Win-win for Middle East sustainable financing
An interesting detail in the sustainability linked loan structure is that whether or not Landmark hits its KPIs, the proceeds will go into sustainability initiatives such as climate research or carbon offsets.
If the company meets its targets, it will take the cost savings from the step-down and put them into sustainability initiatives; if it does not, rather than booking the step-up funds as profit, arranging bank Standard Chartered will recycle the funds into its own sustainability initiatives, says Oliver Phillips, Dubai-based associate director of sustainable finance, who structured the loan.
While Asia has seen structures whereby step-up funds have been used for sustainability initiatives rather than going to investors, this is the first time this has been the case for a step-down structure, according to Standard Chartered.
While the Middle East’s green, social and sustainable (GSS) financing markets appear to be maturing – as seen in the sheer variety of debt structures (see chart) – volumes are down in 2022.
Last year saw $11bn from 21 deals in the Middle East last year, according to Capital Monitor figures, while the first four months of the year saw around $3.8bn of GSS bond issuance, most of which came from banks. That was not the post-Covid bounceback for sustainable financing in the Middle East that had been expected. Debt raising has been slower this year amid market uncertainty in light of volatility around US interest rates and the Russian invasion of Ukraine.

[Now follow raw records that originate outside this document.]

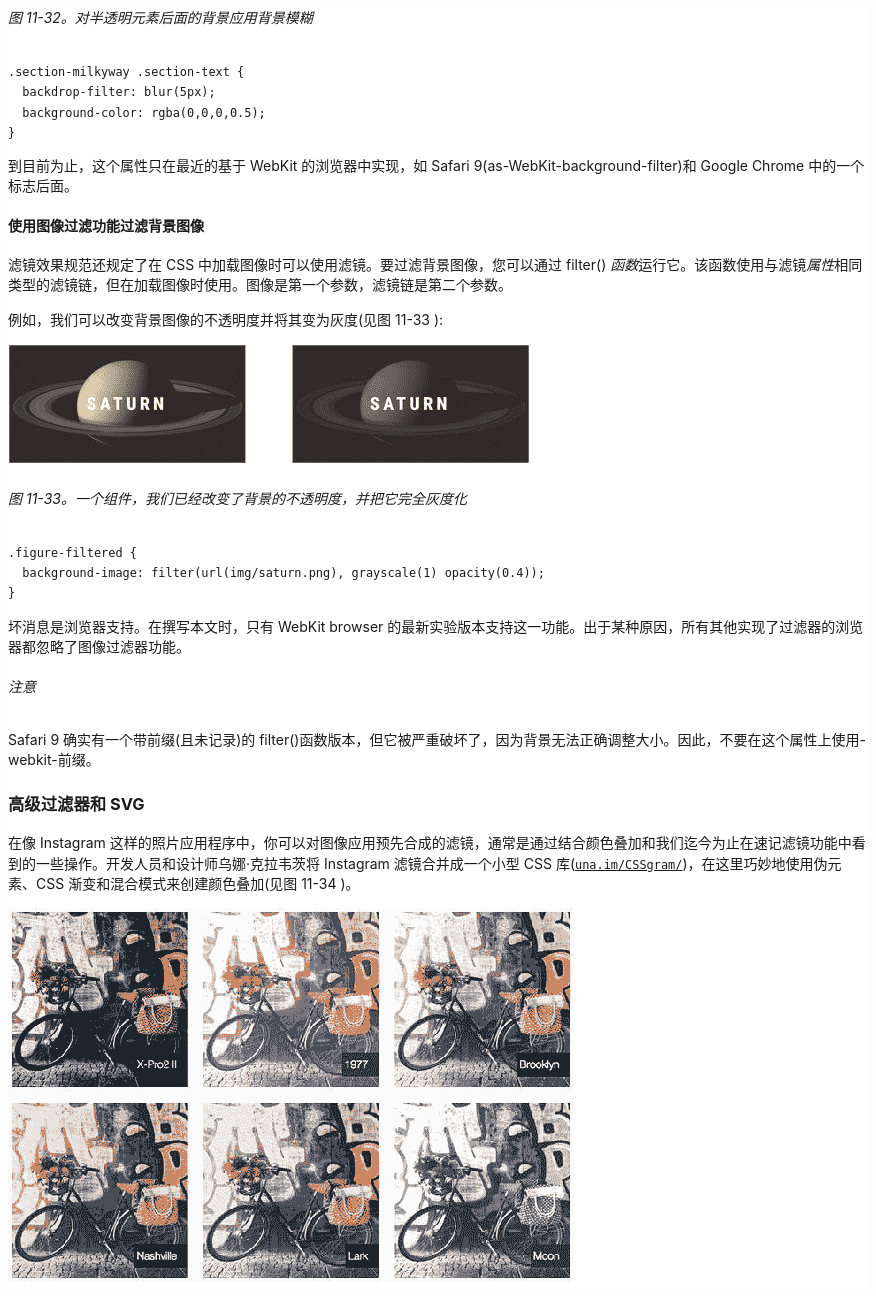 ###### 图 11-32。对半透明元素后面的背景应用背景模糊

```html
.section-milkyway .section-text {
  backdrop-filter: blur(5px);
  background-color: rgba(0,0,0,0.5);
}
```

到目前为止，这个属性只在最近的基于 WebKit 的浏览器中实现，如 Safari 9(as-WebKit-background-filter)和 Google Chrome 中的一个标志后面。

#### 使用图像过滤功能过滤背景图像

滤镜效果规范还规定了在 CSS 中加载图像时可以使用滤镜。要过滤背景图像，您可以通过 filter() *函数*运行它。该函数使用与滤镜*属性*相同类型的滤镜链，但在加载图像时使用。图像是第一个参数，滤镜链是第二个参数。

例如，我们可以改变背景图像的不透明度并将其变为灰度(见图 11-33 ):

![A314884_3_En_11_Fig33_HTML.jpg](img/A314884_3_En_11_Fig33_HTML.jpg)

###### 图 11-33。一个组件，我们已经改变了背景的不透明度，并把它完全灰度化

```html
.figure-filtered {
  background-image: filter(url(img/saturn.png), grayscale(1) opacity(0.4));
}
```

坏消息是浏览器支持。在撰写本文时，只有 WebKit browser 的最新实验版本支持这一功能。出于某种原因，所有其他实现了过滤器的浏览器都忽略了图像过滤器功能。

###### 注意

Safari 9 确实有一个带前缀(且未记录)的 filter()函数版本，但它被严重破坏了，因为背景无法正确调整大小。因此，不要在这个属性上使用-webkit-前缀。

### 高级过滤器和 SVG

在像 Instagram 这样的照片应用程序中，你可以对图像应用预先合成的滤镜，通常是通过结合颜色叠加和我们迄今为止在速记滤镜功能中看到的一些操作。开发人员和设计师乌娜·克拉韦茨将 Instagram 滤镜合并成一个小型 CSS 库([`una.im/CSSgram/`](http://una.im/CSSgram/))，在这里巧妙地使用伪元素、CSS 渐变和混合模式来创建颜色叠加(见图 11-34 )。

![A314884_3_En_11_Fig34_HTML.jpg](img/A314884_3_En_11_Fig34_HTML.jpg)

Following volumes of $6.95bn of last year, according to Bloomberg, by the end of April half that sum had already been raised in the loan market, says Standard Chartered’s Phillips. In the GCC alone, approximately $3bn worth of sustainability-linked or green loans were raised between January and end of April this year. This compares to roughly $5bn in 2021. “We’re seeing interest, particularly, from the hard-to-abate sectors. The importance of transition has been stressed.”
For instance, Aluminium Bahrain, better known as Alba and the world’s largest smelter outside China, refinanced its existing syndicated loan at the end of April with an eight-year $1.25bn sustainability-linked loan. It was the first such structure from the Arab state, with KPIs linked to recycling, training and safety.
In the aftermath of the Cop26 climate summit in Glasgow last year, commitments across the region at a sovereign level – such as Qatar’s pledge to cut emissions by 25% by 2030, the UAE’s net-zero pledge by 2050, and Saudi Arabia’s promise to achieve net-zero by 2060 – have put sustainability initiatives front and centre.
Garg says he hopes Landmark’s sustainability-linked loan will kick-start “an avalanche” of companies embracing sustainability-linked funding. He could well be right.